В процессе произнесения этой высокопарной тирады чиновник время от времени отдавал должное спелой клубнике, тарелка с которой стояла у него на столе. Надо полагать, таким образом он желал продемонстрировать, что в очереди за свежими овощами и фруктами я занимаю место где-то в самом хвосте. Конечно, это были мелкие неприятности, но они раздражали и портили настроение. К тому же они наглядно показывали, каким болотом стал порт Плимут и Девенпорт, когда центр войны в Атлантике сместился ближе к Ливерпулю.

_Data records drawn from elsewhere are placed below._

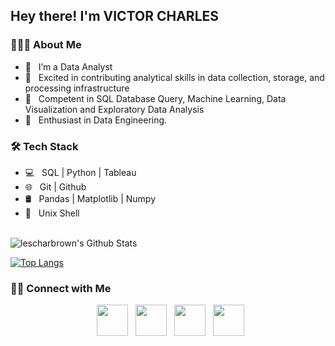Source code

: <h2> Hey there! I'm VICTOR CHARLES

<h3> 👨🏻‍💻 About Me </h3>

- 🔭 &nbsp; I’m a Data Analyst
- 🤔 &nbsp; Excited in contributing analytical skills in data collection, storage, and processing infrastructure
- 💼 &nbsp; Competent in SQL Database Query, Machine Learning, Data Visualization and Exploratory Data Analysis
- 🌱 &nbsp; Enthusiast in Data Engineering.


<h3>🛠 Tech Stack</h3>

- 💻 &nbsp; SQL | Python | Tableau
- 🌐 &nbsp; Git | Github  
- 🛢 &nbsp; Pandas | Matplotlib | Numpy
- 🔧 &nbsp; Unix Shell

<br>

<img align="center" src="https://github-readme-stats.vercel.app/api?username=lescharbrown&include_all_commits=true&count_private=true&show_icons=true&line_height=20&title_color=7A7ADB&icon_color=2234AE&text_color=D3D3D3&bg_color=0,000000,130F40" alt="lescharbrown's Github Stats">

</br>

[![Top Langs](https://github-readme-stats.vercel.app/api/top-langs/?username=lescharbrown&layout=compact&text_color=daf7dc&bg_color=151515)](https://github.com/lescharbrown/github-readme-stats)


<h3> 🤝🏻 Connect with Me </h3>

<p align="center">
&nbsp; <a href="https://twitter.com/lescharbrown" target="_blank" rel="noopener noreferrer"><img src="https://img.icons8.com/plasticine/100/000000/twitter.png" width="50" /></a>  
&nbsp; <a href="https://www.instagram.com/lescharbrown/" target="_blank" rel="noopener noreferrer"><img src="https://img.icons8.com/plasticine/100/000000/instagram-new.png" width="50" /></a>  
&nbsp; <a href="https://www.linkedin.com/in/victorcharles/" target="_blank" rel="noopener noreferrer"><img src="https://img.icons8.com/plasticine/100/000000/linkedin.png" width="50" /></a>
&nbsp; <a href="mailto:vokon34@yahoo.com" target="_blank" rel="noopener noreferrer"><img src="https://img.icons8.com/plasticine/100/000000/gmail.png"  width="50" /></a>
</p>


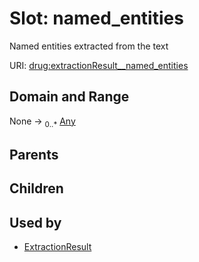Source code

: 
# Slot: named_entities


Named entities extracted from the text

URI: [drug:extractionResult__named_entities](http://w3id.org/ontogpt/drug/extractionResult__named_entities)


## Domain and Range

None &#8594;  <sub>0..\*</sub> [Any](Any.md)

## Parents


## Children


## Used by

 * [ExtractionResult](ExtractionResult.md)

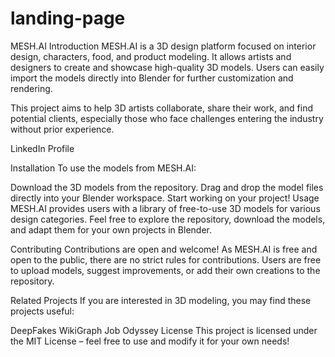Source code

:# landing-page
MESH.AI
Introduction
MESH.AI is a 3D design platform focused on interior design, characters, food, and product modeling. It allows artists and designers to create and showcase high-quality 3D models. Users can easily import the models directly into Blender for further customization and rendering.

This project aims to help 3D artists collaborate, share their work, and find potential clients, especially those who face challenges entering the industry without prior experience.

LinkedIn Profile

Installation
To use the models from MESH.AI:

Download the 3D models from the repository.
Drag and drop the model files directly into your Blender workspace.
Start working on your project!
Usage
MESH.AI provides users with a library of free-to-use 3D models for various design categories. Feel free to explore the repository, download the models, and adapt them for your own projects in Blender.

Contributing
Contributions are open and welcome! As MESH.AI is free and open to the public, there are no strict rules for contributions. Users are free to upload models, suggest improvements, or add their own creations to the repository.

Related Projects
If you are interested in 3D modeling, you may find these projects useful:

DeepFakes
WikiGraph
Job Odyssey
License
This project is licensed under the MIT License – feel free to use and modify it for your own needs!

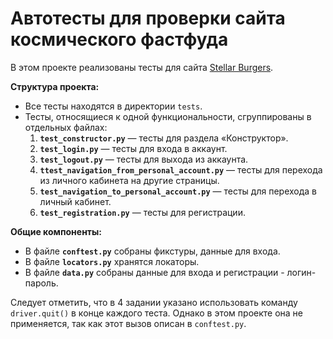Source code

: # Автотесты для проверки сайта космического фастфуда

В этом проекте реализованы тесты для сайта [Stellar Burgers](https://stellarburgers.nomoreparties.site).

**Структура проекта:**
- Все тесты находятся в директории `tests`.
- Тесты, относящиеся к одной функциональности, сгруппированы в отдельных файлах:
  1. **`test_constructor.py`** — тесты для раздела «Конструктор».
  2. **`test_login.py`** — тесты для входа в аккаунт.
  3. **`test_logout.py`** — тесты для выхода из аккаунта.
  4. **`ttest_navigation_from_personal_account.py`** — тесты для перехода из личного кабинета на другие страницы.
  5. **`test_navigation_to_personal_account.py`** — тесты для перехода в личный кабинет.
  6. **`test_registration.py`** — тесты для регистрации.

**Общие компоненты:**
- В файле **`conftest.py`** собраны фикстуры, данные для входа.
- В файле **`locators.py`** хранятся локаторы.
- В файле **`data.py`** собраны данные для входа и регистрации - логин-пароль.

Следует отметить, что в 4 задании указано использовать команду `driver.quit()` в конце каждого теста. 
Однако в этом проекте она не применяется, так как этот вызов описан в `conftest.py`. 

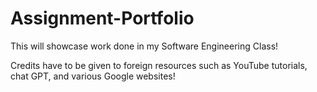 # Assignment-Portfolio
This will showcase work done in my Software Engineering Class!


Credits have to be given to foreign resources such as YouTube tutorials, chat GPT, and various Google websites! 
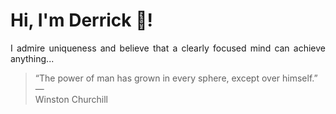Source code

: # Hi, I'm Derrick 👋!
<p align="justify">I admire uniqueness and believe that a clearly focused mind can achieve anything...</p> 
<!-- #quote-start -->
<blockquote>&ldquo;The power of man has grown in every sphere, except over himself.&rdquo; &mdash; <footer>Winston Churchill</footer></blockquote>
<!-- #quote-end -->

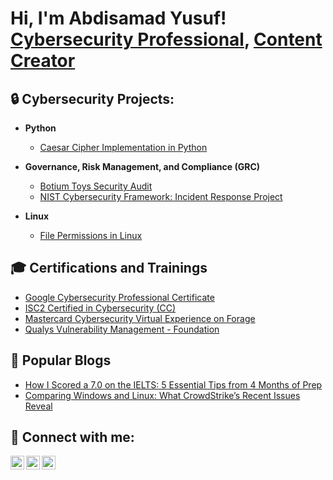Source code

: <h1>Hi, I'm Abdisamad Yusuf! <br/><a href="https://www.linkedin.com/in/abdisamadjoe/">Cybersecurity Professional</a>, <a href="https://abdisamadjoe.com/blogs/">Content Creator</a></h1>

<h2>🔒 Cybersecurity Projects:</h2>

- <b>Python</b>
  - [Caesar Cipher Implementation in Python](https://github.com/abdisamadjoe/Caesar-Cipher-in-Python/tree/main)

- <b>Governance, Risk Management, and Compliance (GRC)</b>
  - [Botium Toys Security Audit](https://github.com/abdisamadjoe/Botium-Toys-Security-Audit/tree/main)
  - [NIST Cybersecurity Framework: Incident Response Project](https://github.com/abdisamadjoe/File-permissions-in-Linux/tree/main)
 
- <b>Linux</b>
  - [File Permissions in Linux](https://github.com/abdisamadjoe/File-permissions-in-Linux/tree/main)

<h2>🎓 Certifications and Trainings</h2>

- [Google Cybersecurity Professional Certificate](https://www.credly.com/badges/1daf591b-11df-4d72-bbd3-aec1f8799479/public_url)
- [ISC2 Certified in Cybersecurity (CC)](https://www.credly.com/badges/1daf591b-11df-4d72-bbd3-aec1f8799479/public_url)
- [Mastercard Cybersecurity Virtual Experience on Forage](https://forage-uploads-prod.s3.amazonaws.com/completion-certificates/mastercard/vcKAB5yYAgvemepGQ_Mastercard_BtuuAS4ykxYB3eWfP_1718193898433_completion_certificate.pdf)
- [Qualys Vulnerability Management - Foundation](https://www.credly.com/badges/1daf591b-11df-4d72-bbd3-aec1f8799479/public_url)

  
<h2>📝 Popular Blogs</h2>

- [How I Scored a 7.0 on the IELTS: 5 Essential Tips from 4 Months of Prep](https://abdisamadjoe.com/ielts-prep-tips/)
- [Comparing Windows and Linux: What CrowdStrike’s Recent Issues Reveal](https://abdisamadjoe.com/windows-vs-linux-crowdstrike/)


<h2> 🤳 Connect with me:</h2>

[<img align="left" alt="JoshMadakor | YouTube" width="22px" src="https://cdn.jsdelivr.net/npm/simple-icons@v3/icons/youtube.svg" />][youtube]
[<img align="left" alt="JoshMadakor | Twitter" width="22px" src="https://cdn.jsdelivr.net/npm/simple-icons@v3/icons/twitter.svg" />][twitter]
[<img align="left" alt="JoshMadakor | LinkedIn" width="22px" src="https://cdn.jsdelivr.net/npm/simple-icons@v3/icons/linkedin.svg" />][linkedin]

[twitter]: https://twitter.com/abdisamadjoe
[youtube]: https://www.youtube.com/@abdisamadjoe
[linkedin]: https://linkedin.com/in/abdisamadjoe


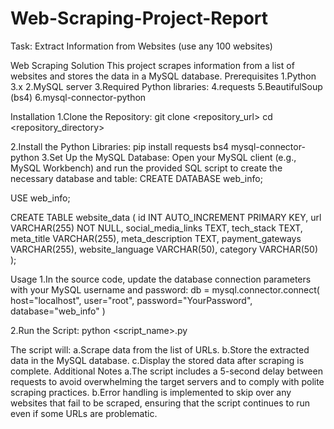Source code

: # Web-Scraping-Project-Report
Task: Extract Information from Websites (use any 100 websites)

Web Scraping Solution
This project scrapes information from a list of websites and stores the data in a MySQL database.
Prerequisites
1.Python 3.x
2.MySQL server
3.Required Python libraries:
4.requests
5.BeautifulSoup (bs4)
6.mysql-connector-python

Installation
1.Clone the Repository:
git clone <repository_url>
cd <repository_directory>

2.Install the Python Libraries:
pip install requests bs4 mysql-connector-python
3.Set Up the MySQL Database:
Open your MySQL client (e.g., MySQL Workbench) and run the provided SQL script to create the necessary database and table:
CREATE DATABASE web_info;

USE web_info;

CREATE TABLE website_data (
    id INT AUTO_INCREMENT PRIMARY KEY,
    url VARCHAR(255) NOT NULL,
    social_media_links TEXT,
    tech_stack TEXT,
    meta_title VARCHAR(255),
    meta_description TEXT,
    payment_gateways VARCHAR(255),
    website_language VARCHAR(50),
    category VARCHAR(50)
);

Usage
1.In the source code, update the database connection parameters with your MySQL username and password:
db = mysql.connector.connect(
    host="localhost",
    user="root",
    password="YourPassword",
    database="web_info"
)

2.Run the Script:
python <script_name>.py

The script will:
a.Scrape data from the list of URLs.
b.Store the extracted data in the MySQL database.
c.Display the stored data after scraping is complete.
Additional Notes
a.The script includes a 5-second delay between requests to avoid overwhelming the target servers and to comply with polite scraping practices.
b.Error handling is implemented to skip over any websites that fail to be scraped, ensuring that the script continues to run even if some URLs are problematic.







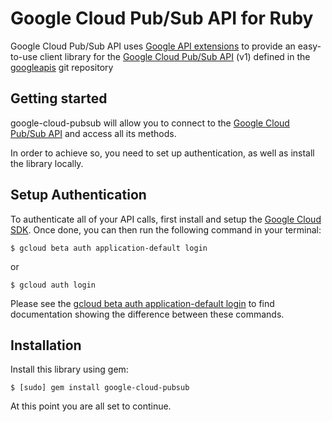 Google Cloud Pub/Sub API for Ruby
=================================================

Google Cloud Pub/Sub API uses [Google API extensions][google-gax] to provide an
easy-to-use client library for the [Google Cloud Pub/Sub API][] (v1) defined in the [googleapis][] git repository


[googleapis]: https://github.com/googleapis/googleapis/tree/master/google/pubsub/v1
[google-gax]: https://github.com/googleapis/gax-ruby
[Google Cloud Pub/Sub API]: https://developers.google.com/apis-explorer/?hl=en_US#p/pubsub/v1

Getting started
---------------

google-cloud-pubsub will allow you to connect to the [Google Cloud Pub/Sub API][] and access all its methods.

In order to achieve so, you need to set up authentication, as well as install the library locally.


Setup Authentication
--------------------

To authenticate all of your API calls, first install and setup the [Google Cloud SDK][].
Once done, you can then run the following command in your terminal:

    $ gcloud beta auth application-default login

or

    $ gcloud auth login

Please see the [gcloud beta auth application-default login][] to find documentation showing the difference between these commands.

[Google Cloud SDK]: https://cloud.google.com/sdk/
[gcloud beta auth application-default login]: https://cloud.google.com/sdk/gcloud/reference/beta/auth/application-default/login


Installation
-------------------

Install this library using gem:

    $ [sudo] gem install google-cloud-pubsub

At this point you are all set to continue.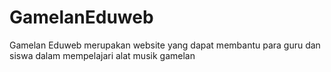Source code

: # GamelanEduweb
Gamelan Eduweb merupakan website yang dapat membantu para guru dan siswa dalam mempelajari alat musik gamelan
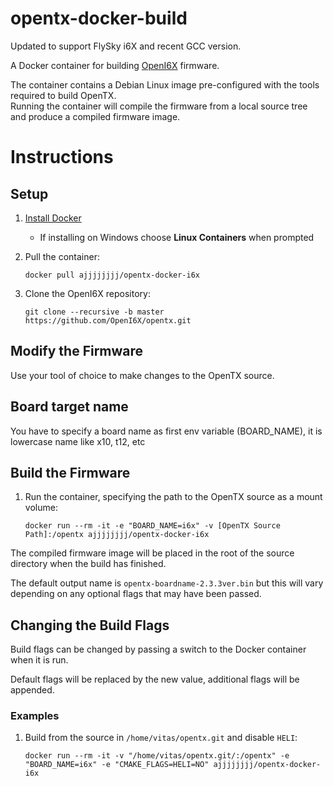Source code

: # opentx-docker-build

Updated to support FlySky i6X and recent GCC version.

A Docker container for building [OpenI6X](https://github.com/Openi6x/opentx) firmware. 

The container contains a Debian Linux image pre-configured with the tools required to build OpenTX.  
Running the container will compile the firmware from a local source tree and produce a compiled firmware image.

# Instructions
## Setup
1. [Install Docker](https://docs.docker.com/install/)
   * If installing on Windows choose **Linux Containers** when prompted
   
1. Pull the container:

   `docker pull ajjjjjjjj/opentx-docker-i6x`

1. Clone the OpenI6X repository:

   `git clone --recursive -b master https://github.com/OpenI6X/opentx.git`


## Modify the Firmware
Use your tool of choice to make changes to the OpenTX source.

## Board target name
You have to specify a board name as first env variable (BOARD_NAME), it is lowercase name like x10, t12, etc
   
## Build the Firmware
1. Run the container, specifying the path to the OpenTX source as a mount volume:

   `docker run --rm -it -e "BOARD_NAME=i6x" -v [OpenTX Source Path]:/opentx ajjjjjjjj/opentx-docker-i6x`

The compiled firmware image will be placed in the root of the source directory when the build has finished.  

The default output name is `opentx-boardname-2.3.3ver.bin` but this will vary depending on any optional flags that may have been passed.

## Changing the Build Flags
Build flags can be changed by passing a switch to the Docker container when it is run.

Default flags will be replaced by the new value, additional flags will be appended.

### Examples

1. Build from the source in `/home/vitas/opentx.git` and disable `HELI`:

   `docker run --rm -it -v "/home/vitas/opentx.git/:/opentx" -e "BOARD_NAME=i6x" -e "CMAKE_FLAGS=HELI=NO" ajjjjjjjj/opentx-docker-i6x`
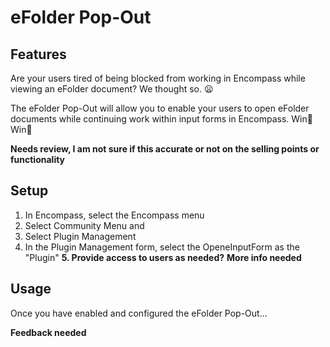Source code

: # eFolder Pop-Out

## Features

Are your users tired of being blocked from working in Encompass while viewing an eFolder document? We thought so. :frowning:

The eFolder Pop-Out will allow you to enable your users to open eFolder documents while continuing work within input forms in Encompass. Win:tada: Win:tada:

**Needs review, I am not sure if this accurate or not on the selling points or functionality**

## Setup

1. In Encompass, select the Encompass menu
2. Select Community Menu and
3. Select Plugin Management
4. In the Plugin Management form, select the OpeneInputForm as the "Plugin"
   **5. Provide access to users as needed?**
   **More info needed**

## Usage

Once you have enabled and configured the eFolder Pop-Out...

**Feedback needed**

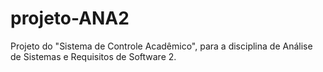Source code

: # projeto-ANA2
Projeto do "Sistema de Controle Acadêmico", para a disciplina de Análise de Sistemas e Requisitos de Software 2.
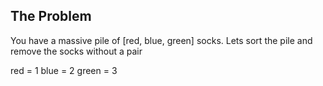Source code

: ## The Problem
You have a massive pile of [red, blue, green] socks. Lets sort the pile and
remove the socks without a pair

red = 1
blue = 2
green = 3
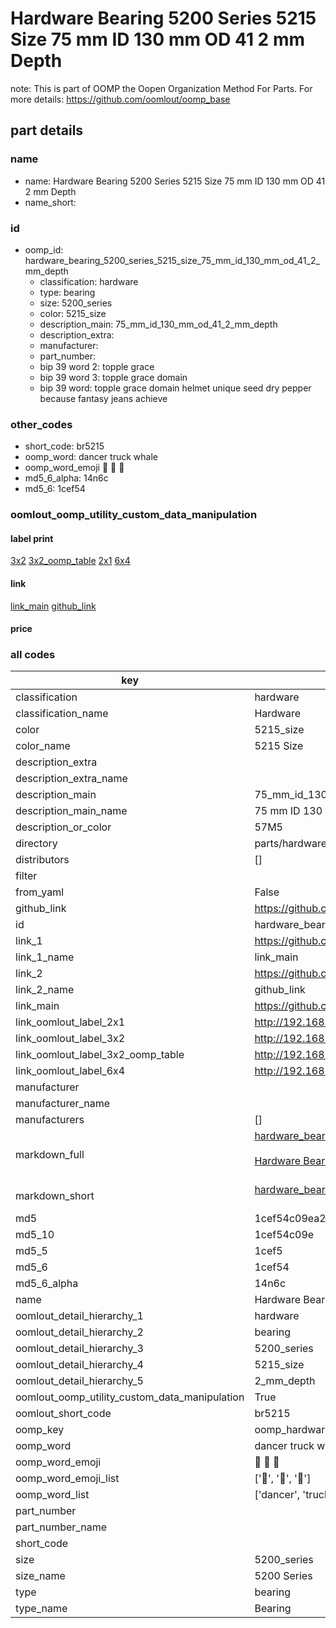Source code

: # Hardware Bearing 5200 Series 5215 Size 75 mm ID 130 mm OD 41 2 mm Depth  

note: This is part of OOMP the Oopen Organization Method For Parts. For more details: https://github.com/oomlout/oomp_base

##  part details





### name
* name: Hardware Bearing 5200 Series 5215 Size 75 mm ID 130 mm OD 41 2 mm Depth
* name_short: 
### id
* oomp_id: hardware_bearing_5200_series_5215_size_75_mm_id_130_mm_od_41_2_mm_depth
  * classification: hardware
  * type: bearing
  * size: 5200_series
  * color: 5215_size
  * description_main: 75_mm_id_130_mm_od_41_2_mm_depth
  * description_extra: 
  * manufacturer: 
  * part_number: 
  * bip 39 word 2: topple grace
  * bip 39 word 3: topple grace domain
  * bip 39 word: topple grace domain helmet unique seed dry pepper because fantasy jeans achieve

### other_codes
* short_code: br5215
* oomp_word: dancer truck whale
* oomp_word_emoji :dancer: :truck: :whale:
* md5_6_alpha: 14n6c
* md5_6: 1cef54






### oomlout_oomp_utility_custom_data_manipulation
#### label print
[3x2](http://192.168.1.245:1112/?label=oomp%2014n6c)
[3x2_oomp_table](http://192.168.1.107:1112/?label=oomp%2014n6c)
[2x1](http://192.168.1.242:1112/?label=oomp%2014n6c)
[6x4](http://192.168.1.55:1112/?label=oomp%2014n6c)    

#### link

[link_main](https://github.com/oomlout/oomlout_oomp_current_version_messy/tree/main/parts/hardware_bearing_5200_series_5215_size_75_mm_id_130_mm_od_41_2_mm_depth) [github_link](https://github.com/oomlout/oomlout_oomp_part_src/tree/main/parts/hardware_bearing_5200_series_5215_size_75_mm_id_130_mm_od_41_2_mm_depth)                             

#### price







### all codes 
| key | value |  
| --- | --- |  
| classification | hardware |  
| classification_name | Hardware |  
| color | 5215_size |  
| color_name | 5215 Size |  
| description_extra |  |  
| description_extra_name |  |  
| description_main | 75_mm_id_130_mm_od_41_2_mm_depth |  
| description_main_name | 75 mm ID 130 mm OD 41 2 mm Depth |  
| description_or_color | 57M5 |  
| directory | parts/hardware_bearing_5200_series_5215_size_75_mm_id_130_mm_od_41_2_mm_depth |  
| distributors | [] |  
| filter |  |  
| from_yaml | False |  
| github_link | https://github.com/oomlout/oomlout_oomp_part_src/tree/main/parts/hardware_bearing_5200_series_5215_size_75_mm_id_130_mm_od_41_2_mm_depth |  
| id | hardware_bearing_5200_series_5215_size_75_mm_id_130_mm_od_41_2_mm_depth |  
| link_1 | https://github.com/oomlout/oomlout_oomp_current_version_messy/tree/main/parts/hardware_bearing_5200_series_5215_size_75_mm_id_130_mm_od_41_2_mm_depth |  
| link_1_name | link_main |  
| link_2 | https://github.com/oomlout/oomlout_oomp_part_src/tree/main/parts/hardware_bearing_5200_series_5215_size_75_mm_id_130_mm_od_41_2_mm_depth |  
| link_2_name | github_link |  
| link_main | https://github.com/oomlout/oomlout_oomp_current_version_messy/tree/main/parts/hardware_bearing_5200_series_5215_size_75_mm_id_130_mm_od_41_2_mm_depth |  
| link_oomlout_label_2x1 | http://192.168.1.242:1112/?label=oomp%2014n6c |  
| link_oomlout_label_3x2 | http://192.168.1.245:1112/?label=oomp%2014n6c |  
| link_oomlout_label_3x2_oomp_table | http://192.168.1.107:1112/?label=oomp%2014n6c |  
| link_oomlout_label_6x4 | http://192.168.1.55:1112/?label=oomp%2014n6c |  
| manufacturer |  |  
| manufacturer_name |  |  
| manufacturers | [] |  
| markdown_full | [hardware_bearing_5200_series_5215_size_75_mm_id_130_mm_od_41_2_mm_depth](https://github.com/oomlout/oomlout_oomp_current_version_messy/tree/main/parts/hardware_bearing_5200_series_5215_size_75_mm_id_130_mm_od_41_2_mm_depth)<br>[](https://github.com/oomlout/oomlout_oomp_current_version_messy/tree/main/parts/hardware_bearing_5200_series_5215_size_75_mm_id_130_mm_od_41_2_mm_depth)<br>[Hardware Bearing 5200 Series 5215 Size 75 Mm Id 130 Mm Od 41 2 Mm Depth](https://github.com/oomlout/oomlout_oomp_current_version_messy/tree/main/parts/hardware_bearing_5200_series_5215_size_75_mm_id_130_mm_od_41_2_mm_depth)<br><br> |  
| markdown_short | [hardware_bearing_5200_series_5215_size_75_mm_id_130_mm_od_41_2_mm_depth](https://github.com/oomlout/oomlout_oomp_current_version_messy/tree/main/parts/hardware_bearing_5200_series_5215_size_75_mm_id_130_mm_od_41_2_mm_depth)<br><br> |  
| md5 | 1cef54c09ea2e8770bf6c6ae81d95f29 |  
| md5_10 | 1cef54c09e |  
| md5_5 | 1cef5 |  
| md5_6 | 1cef54 |  
| md5_6_alpha | 14n6c |  
| name | Hardware Bearing 5200 Series 5215 Size 75 mm ID 130 mm OD 41 2 mm Depth |  
| oomlout_detail_hierarchy_1 | hardware |  
| oomlout_detail_hierarchy_2 | bearing |  
| oomlout_detail_hierarchy_3 | 5200_series |  
| oomlout_detail_hierarchy_4 | 5215_size |  
| oomlout_detail_hierarchy_5 | 2_mm_depth |  
| oomlout_oomp_utility_custom_data_manipulation | True |  
| oomlout_short_code | br5215 |  
| oomp_key | oomp_hardware_bearing_5200_series_5215_size_75_mm_id_130_mm_od_41_2_mm_depth |  
| oomp_word | dancer truck whale |  
| oomp_word_emoji | :dancer: :truck: :whale: |  
| oomp_word_emoji_list | [':dancer:', ':truck:', ':whale:'] |  
| oomp_word_list | ['dancer', 'truck', 'whale'] |  
| part_number |  |  
| part_number_name |  |  
| short_code |  |  
| size | 5200_series |  
| size_name | 5200 Series |  
| type | bearing |  
| type_name | Bearing |  
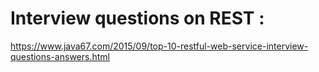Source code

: # Interview questions on REST :
https://www.java67.com/2015/09/top-10-restful-web-service-interview-questions-answers.html
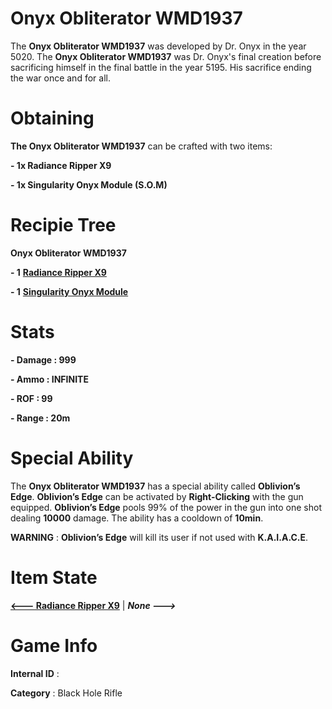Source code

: # Onyx Obliterator WMD1937

The **Onyx Obliterator WMD1937** was developed by Dr. Onyx in the year 5020. The **Onyx Obliterator WMD1937** was Dr. Onyx's final creation before sacrificing himself in the final battle in the year 5195. His sacrifice ending the war once and for all.

# Obtaining

**The Onyx Obliterator WMD1937** can be crafted with two items: 

**- 1x Radiance Ripper X9**

**- 1x Singularity Onyx Module (S.O.M)**

# Recipie Tree

**Onyx Obliterator WMD1937**

**- 1** [**Radiance Ripper X9**]()

**- 1** [**Singularity Onyx Module**](https://github.com/AlphaMC0/Lone-Martian/blob/main/Upgrade%20Modules/Singularity%20Onyx%20Module%20(S.O.M).md)

# Stats

**- Damage : 999**

**- Ammo : INFINITE**

**- ROF : 99**

**- Range : 20m**

# Special Ability

The **Onyx Obliterator WMD1937** has a special ability called **Oblivion’s Edge**. **Oblivion’s Edge** can be activated by **Right-Clicking** with the gun equipped. **Oblivion’s Edge** pools 99% of the power in the gun into one shot dealing **10000** damage. The ability has a cooldown of **10min**.

**WARNING** : **Oblivion’s Edge** will kill its user if not used with **K.A.I.A.C.E**.

# Item State

[**<--- Radiance Ripper X9**]() | ***None --->***

# Game Info

**Internal ID** : 

**Category** : Black Hole Rifle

Забавный случай произошел во время одного из моих визитов в подземный штаб Плимута с докладом о ходе патрулирования. Там я встретил немного знакомого мне очень высокопоставленного офицера, который поинтересовался, как идут дела. Я начал подробно объяснять ему, какие трудности нас подстерегают при использовании «асдиков» в проливе, где имеется множество подводных помех и каждую приходится проверять, не окажется ли это лежащая на грунте субмарина. Внимательно выслушав мой рассказ, этот всеми уважаемый и очень влиятельный офицер важно кивнул.
– Да, – изрек он, – ваши трудности понятны. Но вам ведь наверняка очень помогают в этой работе гидрофоны.
Я не стал объяснять такому большому начальнику, что гидрофоны не используются для охоты за подводными лодками со времен Первой мировой войны.
К счастью, позже мы получили разрешение заходить за топливом и продовольствием в Белфаст. Там работали люди, с которыми мы говорили на одном языке.
Время шло, немецкие подводные лодки не проявляли особой активности, и нам было приказано перейти дальше в пролив. Там мы впервые встретились с одной из новых вражеских субмарин.
Ранним утром 15 июня 1944 года стояла изумительная погода. Вокруг, насколько хватало глаз, расстилалась голубая зеркальная водная гладь. На ясном чистом небе сияло яркое солнце и не было видно ни облачка. Мне доложили, что в нескольких милях от нас над водой замечена струйка дыма. Вскоре стало ясно, что, скорее всего, мы впервые столкнулись с субмариной, использующей шноркель. А то, что мы видим, – след, оставляемый отработанными газами дизелей.
Корабли группы заняли такую позицию, чтобы охватить «асдиками» максимальный район поиска. Я только молился, чтобы условия для работы гидролокаторов оказались подходящими.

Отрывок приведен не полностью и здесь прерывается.